• **WHAT YOU HAVE TO DO**
I'd like the entries repeated exactly, without their pictures.

[Dataset entries]
______________________________

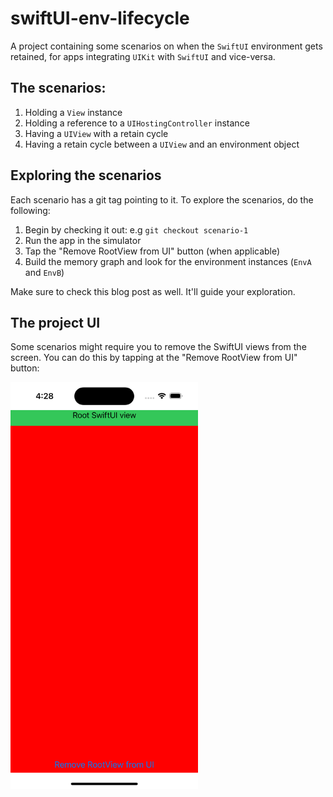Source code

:# swiftUI-env-lifecycle

A project containing some scenarios on when the `SwiftUI` environment gets retained, for 
apps integrating `UIKit` with `SwiftUI` and vice-versa.

## The scenarios:

1. Holding a `View` instance
2. Holding a reference to a `UIHostingController` instance 
3. Having a `UIView` with a retain cycle
4. Having a retain cycle between a `UIView` and an environment object

## Exploring the scenarios

Each scenario has a git tag pointing to it. To explore the scenarios, do the following:

1. Begin by checking it out: e.g `git checkout scenario-1`
2. Run the app in the simulator
3. Tap the "Remove RootView from UI" button (when applicable)
4. Build the memory graph and look for the environment instances (`EnvA` and `EnvB`)

Make sure to check this blog post as well. It'll guide your exploration.

## The project UI

Some scenarios might require you to remove the SwiftUI views from the screen. You can do this by 
tapping at the "Remove RootView from UI" button:

<img src="exploring-env-lifecycle.png" width=300px />
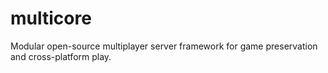 # multicore
Modular open-source multiplayer server framework for game preservation and cross-platform play.
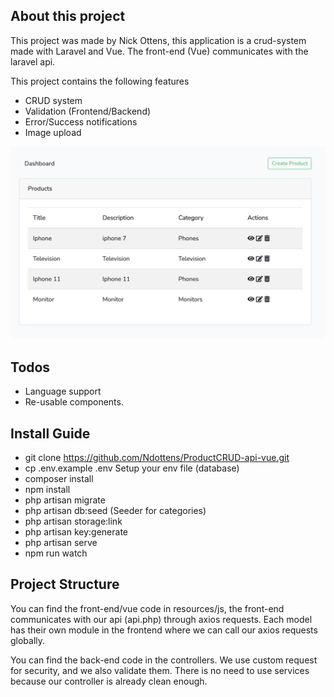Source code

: ## About this project

This project was made by Nick Ottens, this application is a crud-system made with Laravel and Vue. The front-end (Vue) communicates with the laravel api.

This project contains the following features
- CRUD system
- Validation (Frontend/Backend)
- Error/Success notifications
- Image upload

![dashboard](dashboard.png)

## Todos
- Language support
- Re-usable components.

## Install Guide

- git clone https://github.com/Ndottens/ProductCRUD-api-vue.git
- cp .env.example .env
Setup your env file (database)
- composer install
- npm install
- php artisan migrate
- php artisan db:seed (Seeder for categories)
- php artisan storage:link
- php artisan key:generate
- php artisan serve
- npm run watch

## Project Structure

You can find the front-end/vue code in resources/js, the front-end communicates with our api (api.php) through axios requests.
Each model has their own module in the frontend where we can call our axios requests globally.

You can find the back-end code in the controllers. We use custom request for security, and we also validate them. There is no need to use services because our controller is already clean enough.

______________________________

• **THE COMPLETED TASK**
Source code

:# swiftUI-env-lifecycle

A project containing some scenarios on when the `SwiftUI` environment gets retained, for 
apps integrating `UIKit` with `SwiftUI` and vice-versa.

## The scenarios:

1. Holding a `View` instance
2. Holding a reference to a `UIHostingController` instance 
3. Having a `UIView` with a retain cycle
4. Having a retain cycle between a `UIView` and an environment object

## Exploring the scenarios

Each scenario has a git tag pointing to it. To explore the scenarios, do the following:

1. Begin by checking it out: e.g `git checkout scenario-1`
2. Run the app in the simulator
3. Tap the "Remove RootView from UI" button (when applicable)
4. Build the memory graph and look for the environment instances (`EnvA` and `EnvB`)

Make sure to check this blog post as well. It'll guide your exploration.

## The project UI

Some scenarios might require you to remove the SwiftUI views from the screen. You can do this by 
tapping at the "Remove RootView from UI" button:

<img src="exploring-env-lifecycle.png" width=300px />
 # multicore
Modular open-source multiplayer server framework for game preservation and cross-platform play.
Source code

: ## About this project

This project was made by Nick Ottens, this application is a crud-system made with Laravel and Vue. The front-end (Vue) communicates with the laravel api.

This project contains the following features
- CRUD system
- Validation (Frontend/Backend)
- Error/Success notifications
- Image upload

![dashboard](dashboard.png)

## Todos
- Language support
- Re-usable components.

## Install Guide

- git clone https://github.com/Ndottens/ProductCRUD-api-vue.git
- cp .env.example .env
Setup your env file (database)
- composer install
- npm install
- php artisan migrate
- php artisan db:seed (Seeder for categories)
- php artisan storage:link
- php artisan key:generate
- php artisan serve
- npm run watch

## Project Structure

You can find the front-end/vue code in resources/js, the front-end communicates with our api (api.php) through axios requests.
Each model has their own module in the frontend where we can call our axios requests globally.

You can find the back-end code in the controllers. We use custom request for security, and we also validate them. There is no need to use services because our controller is already clean enough.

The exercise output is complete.